The listed company reported a loss of 1.06 billion yuan in 2024, down from a profit of 1.13 billion yuan in 2023. The opposing directors argued that the company's 2024 profits were significantly lower than those of the previous year, and that the internal control audit report issued by the company was not satisfactory, leading to concerns over stock trading and other risks.
The compensation system for senior management in listed companies typically consists of "basic salary, performance-based bonuses, and long-term incentives." The Codex of Corporate Governance requires listed companies to establish a mechanism linking executive compensation to the company's performance and individual achievements. This regulation is too vague.
Although some listed companies have regulations that prohibit performance-based bonuses for directors and senior management in cases where they cause significant harm to the company or result in major economic losses, these individual regulations lack specific standards or guidelines.
Additionally, the Codex of Corporate Governance requires the board of directors or its designated compensation and evaluation committee to be responsible for evaluating the performance of directors and senior management. The evaluation methods include self-assessment, peer assessment, and others. The remuneration matters of directors and senior management are decided by the shareholders' meeting, while the compensation distribution plan for senior management must be approved by the board of directors. These decision-making processes for executive compensation are too loose and vague.
To improve the decision-making process for executive compensation in listed companies, we recommend:
1. Further detailing the link between executive compensation and company performance. The company's autonomy should be limited to a certain scope, with laws and regulations providing clear guidelines.
2. Reforms should focus on improving the decision-making process for executive compensation. On one hand, proposals on high-level remuneration should be subject to public shareholder voting.
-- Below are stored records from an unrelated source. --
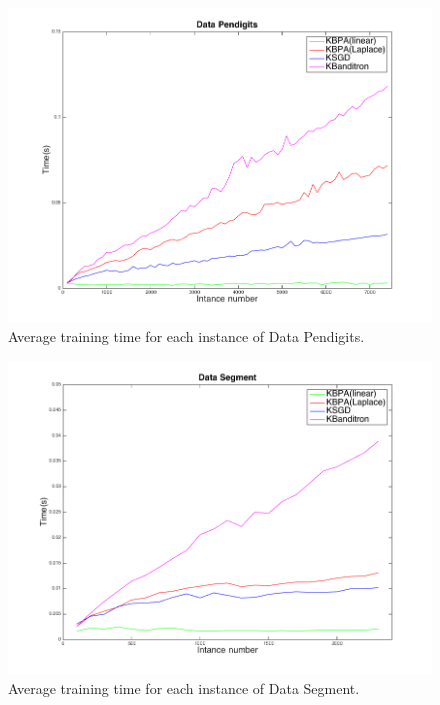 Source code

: \documentclass[preprint,12pt,authoryear]{elsarticle}
\begin{document}
\begin{figure}[t!]
	\includegraphics[width=\linewidth]{figs/Pendigits_kernel_T.png}
	\caption{Average training time for each instance of Data Pendigits.}
	\label{pic:PKT}
\end{figure}

\begin{figure}[t!]
	\centerline{
		\includegraphics[width=\linewidth]{figs/Segment_kernel_T.png}}
	\caption{Average training time for each instance of Data Segment.}
	\label{pic:SKT}
\end{figure}
\end{document}

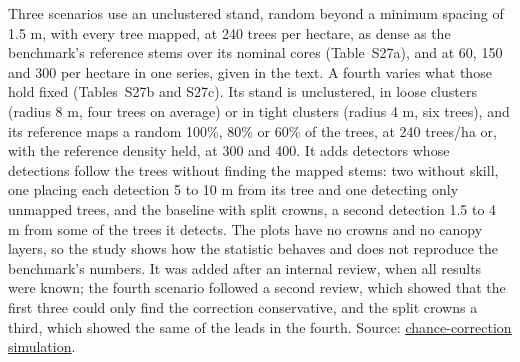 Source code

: \documentclass[10pt,a4paper]{article}
\begin{document}
Three scenarios use an unclustered stand, random beyond a minimum spacing of 1.5
m, with every tree mapped, at 240 trees per hectare, as dense as the benchmark's
reference stems over its nominal cores (Table~S27a), and at 60, 150 and 300 per
hectare in one series, given in the text. A fourth varies what those hold fixed
(Tables~S27b and S27c). Its stand is unclustered, in loose clusters (radius 8 m,
four trees on average) or in tight clusters (radius 4 m, six trees), and its
reference maps a random 100\%, 80\% or 60\% of the trees, at 240 trees/ha or, with
the reference density held, at 300 and 400. It adds detectors whose detections
follow the trees without finding the mapped stems: two without skill, one
placing each detection 5 to 10 m from its tree and one detecting only unmapped
trees, and the baseline with split crowns, a second detection 1.5 to 4 m from
some of the trees it detects. The plots have no crowns and no canopy layers, so
the study shows how the statistic behaves and does not reproduce the benchmark's
numbers. It was added after an internal review, when all results were known; the
fourth scenario followed a second review, which showed that the first three
could only find the correction conservative, and the split crowns a third, which
showed the same of the leads in the fourth. Source: \href{https://github.com/devakellc/lidar-tree-benchmark/blob/main/results/chance-correction-simulation-results.md}{chance-correction
simulation}.
\end{document}

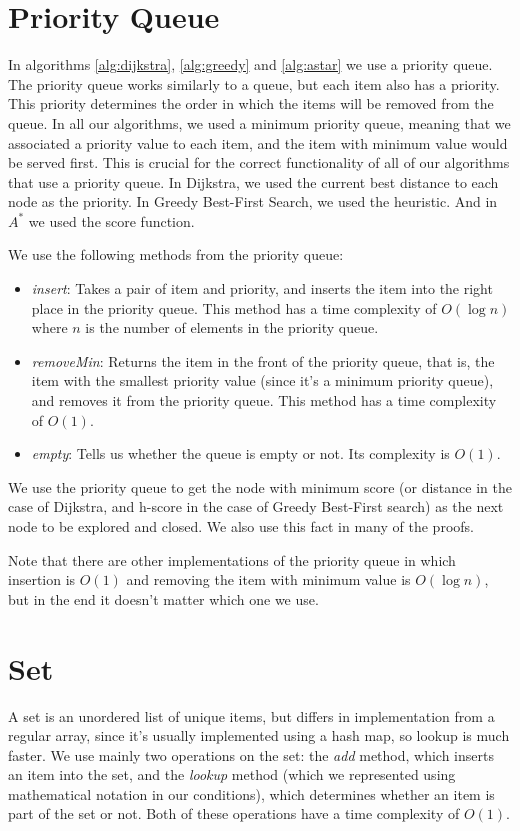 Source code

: \documentclass[12pt]{report}
\begin{document}
\begin{appendices}
\section{Priority Queue}
\label{annex:priorityqueue}
In algorithms \ref{alg:dijkstra}, \ref{alg:greedy} and \ref{alg:astar} we use a priority queue. The priority queue works similarly to a queue, but each item also has a priority. This priority determines the order in which the items will be removed from the queue. In all our algorithms, we used a minimum priority queue, meaning that we associated a priority value to each item, and the item with minimum value would be served first. This is crucial for the correct functionality of all of our algorithms that use a priority queue. In Dijkstra, we used the current best distance to each node as the priority. In Greedy Best-First Search, we used the heuristic. And in $A^*$ we used the score function.

We use the following methods from the priority queue:
\begin{itemize}
\item \emph{insert}: Takes a pair of item and priority, and inserts the item into the right place in the priority queue. This method has a time complexity of $O(\log n)$ where $n$ is the number of elements in the priority queue.
\item \emph{removeMin}: Returns the item in the front of the priority queue, that is, the item with the smallest priority value (since it's a minimum priority queue), and removes it from the priority queue. This method has a time complexity of $O(1)$.
\item \emph{empty}: Tells us whether the queue is empty or not. Its complexity is $O(1)$.
\end{itemize}

We use the priority queue to get the node with minimum score (or distance in the case of Dijkstra, and h-score in the case of Greedy Best-First search) as the next node to be explored and closed. We also use this fact in many of the proofs.

Note that there are other implementations of the priority queue in which insertion is $O(1)$ and removing the item with minimum value is $O(\log n)$, but in the end it doesn't matter which one we use.

\section{Set}
A set is an unordered list of unique items, but differs in implementation from a regular array, since it's usually implemented using a hash map, so lookup is much faster. We use mainly two operations on the set: the \emph{add} method, which inserts an item into the set, and the \emph{lookup} method (which we represented using mathematical notation in our conditions), which determines whether an item is part of the set or not. Both of these operations have a time complexity of $O(1)$.


\end{appendices}
\end{document}
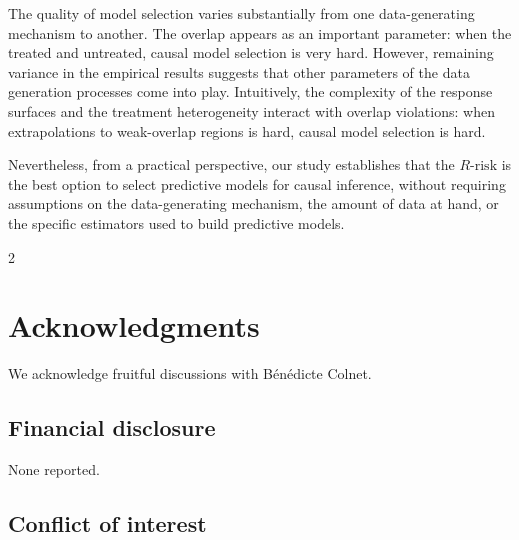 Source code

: \documentclass[10pt]{article}
\begin{document}
\begin{multicols}{2}
    The quality of model selection varies substantially from one
    data-generating mechanism to another. The overlap appears as an important
    parameter: when the treated and untreated, causal model selection is very
    hard. However, remaining variance in the empirical results suggests that
    other parameters of the data generation processes come into play.
    Intuitively, the complexity of the response surfaces and the treatment
    heterogeneity interact with overlap violations: when extrapolations to
    weak-overlap regions is hard, causal model selection is hard.

    Nevertheless, from a practical perspective, our study establishes that
    the $R\text{-risk}$ is the best option to select predictive models for
    causal inference, without requiring assumptions on the data-generating
    mechanism, the amount of data at hand, or the specific estimators used to
    build predictive models.



\end{multicols}{2}

\section*{Acknowledgments}

We acknowledge fruitful discussions with Bénédicte Colnet.

\subsection*{Financial disclosure}

None reported.

\subsection*{Conflict of interest}
\end{document}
On the other hand, proposals on high-level remuneration for companies with financial difficulties or debt overruns should also be subject to creditor meetings.
3. Performance-based bonuses should follow the principle of "effort-based rewards." Directors and senior management must establish performance assessment indicators and meet certain criteria before receiving performance-based bonuses. The completion status of these indicators should be certified by an independent auditing institution. Any behavior that does not set key performance indicators but still awards bonuses will be considered a violation of regulations and subject to punishment.
4. Establishing a mechanism for the delayed distribution of executive compensation and clawback of unearned bonuses. The notice issued by the State Administration of Financial Institutions requires that state-owned financial institutions delay at least 40% of their senior management's performance-based bonuses for a period of not less than three years. If senior management fails to perform their duties and causes significant risks, the company should recover part or all of the previously paid bonuses.
This article represents the author's personal opinion only.